As for labels, I don't find myself defined by them. They're tools to me for explaining what is NEAR an experience or aspect of me without having to explain my whole life story. Whether that fluctuates, changes, or feels off and I leave it behind; I am okay with that. 

You see, within groups and minorities, especially when it comes to discrimination and oppression, they have this idea of what a "true" person of an identity is-when really that's just the DOMINANT narrative and only ONE person's experience-not an entirety. Generalizations cause harm-especially prejudiced stereotyping. 

When we box ourselves in and put a standard on others it complete bs. Rather than push another away from their gender identity or sexual orientation or etc. we should support them no matter what-even if they were just questioning. What they feel and felt is valid. All experiences are VALID. So, we should be terminating this toxic culture of shaming people for "being wrong."

Identity, especially when development of the brain is still occurring, is fluid and such of these are societal constructs! Sometimes we get caught up so much in labels and everything that we don't respect others not having any. Let them live their lives! It's their decision whether or not they use labels. 

Much of my misunderstanding and confusion when it came to my romantic attraction to girls also stemmed from how my mom mentally abused me and pushed harmful views of people in my eyes. She encouraged me into repeating her unhealthy habits gained from her eating disorder and black and white thinking. She sexualised my body, so how I discovered myself was complex due to trauma.
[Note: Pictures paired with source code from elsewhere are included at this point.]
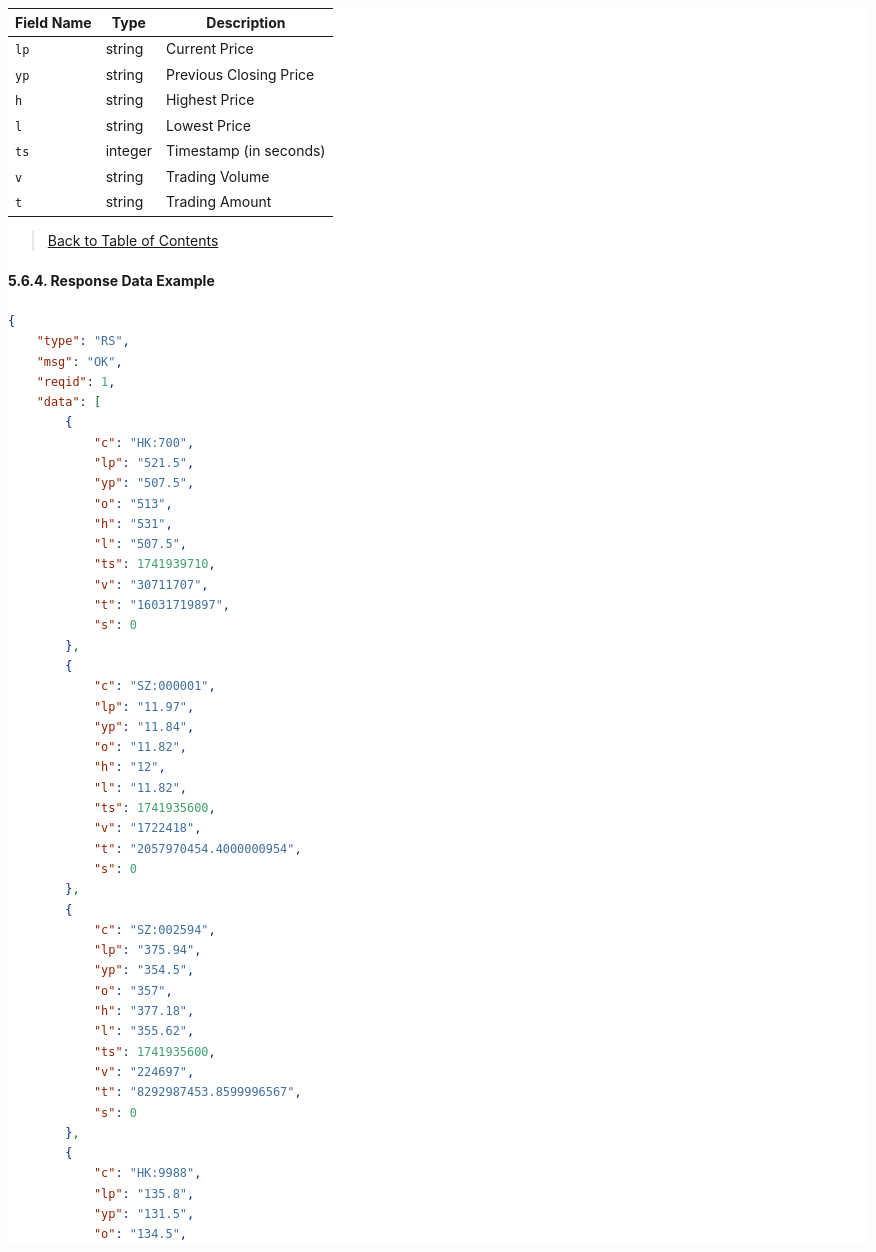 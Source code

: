 | Field Name | Type   | Description |  
|------------|--------|-------------|  
| `lp`       | string | Current Price |  
| `yp`       | string | Previous Closing Price |  
| `h`        | string | Highest Price |  
| `l`        | string | Lowest Price |  
| `ts`       | integer| Timestamp (in seconds) |  
| `v`        | string | Trading Volume |  
| `t`        | string | Trading Amount |  
> [Back to Table of Contents](#table-of-contents)  

#### 5.6.4. Response Data Example  
```json
{
    "type": "RS",
    "msg": "OK",
    "reqid": 1,
    "data": [
        {
            "c": "HK:700",
            "lp": "521.5",
            "yp": "507.5",
            "o": "513",
            "h": "531",
            "l": "507.5",
            "ts": 1741939710,
            "v": "30711707",
            "t": "16031719897",
            "s": 0
        },
        {
            "c": "SZ:000001",
            "lp": "11.97",
            "yp": "11.84",
            "o": "11.82",
            "h": "12",
            "l": "11.82",
            "ts": 1741935600,
            "v": "1722418",
            "t": "2057970454.4000000954",
            "s": 0
        },
        {
            "c": "SZ:002594",
            "lp": "375.94",
            "yp": "354.5",
            "o": "357",
            "h": "377.18",
            "l": "355.62",
            "ts": 1741935600,
            "v": "224697",
            "t": "8292987453.8599996567",
            "s": 0
        },
        {
            "c": "HK:9988",
            "lp": "135.8",
            "yp": "131.5",
            "o": "134.5",
```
For a long time I felt confused and frustrated at not knowing oe having a label for myself. I didn't know anyone else who felt the same way and had never heard of being aromantic-or being aromantic for one gender, but asexual for another. I was desperate for guidance and validation. I didn't understand myself because I hadn't been represented before. I'd watch youtube videos talking about being gay, trans, bisexual, pansexual, just trying to connect, but it felt.. off and for a long time I was stuck in rigid thinking from how i was brought up; thinking there was only a gender binary. 

I had a crush on someone in a way that I wanted a qpr (queer platonic relationship) with them, but didn't understand it. I think that even though I am over them I felt hung up on them for a while more because they were a queer awakening for me. It's difficult to discern emotions you haven't felt before.

I'm happy not being with someone. I am happy for my friends finding someone. I am happy to spend time with friends. While I don't need it, i feel like I'd one day love to be in a qpr with someone or a couple people. I'd want to have a deep bond, cook for each other, sing, watch or read something, have pets together. I'd want to cuddle them and talk about the deep philosophies we have and more, but nothing more than a deep friendship really. An in-between for romance and friendship maybe. I don't know what the future holds, but I'll be happy to focus more on me rather than someone else. Whatever occurs will occur. 

Some things I'd love to do are share memes and encourage each other. I like hanging out with friends too. I really do. I hope I find a good friendship one day. But for now, i'll just keep on going forward.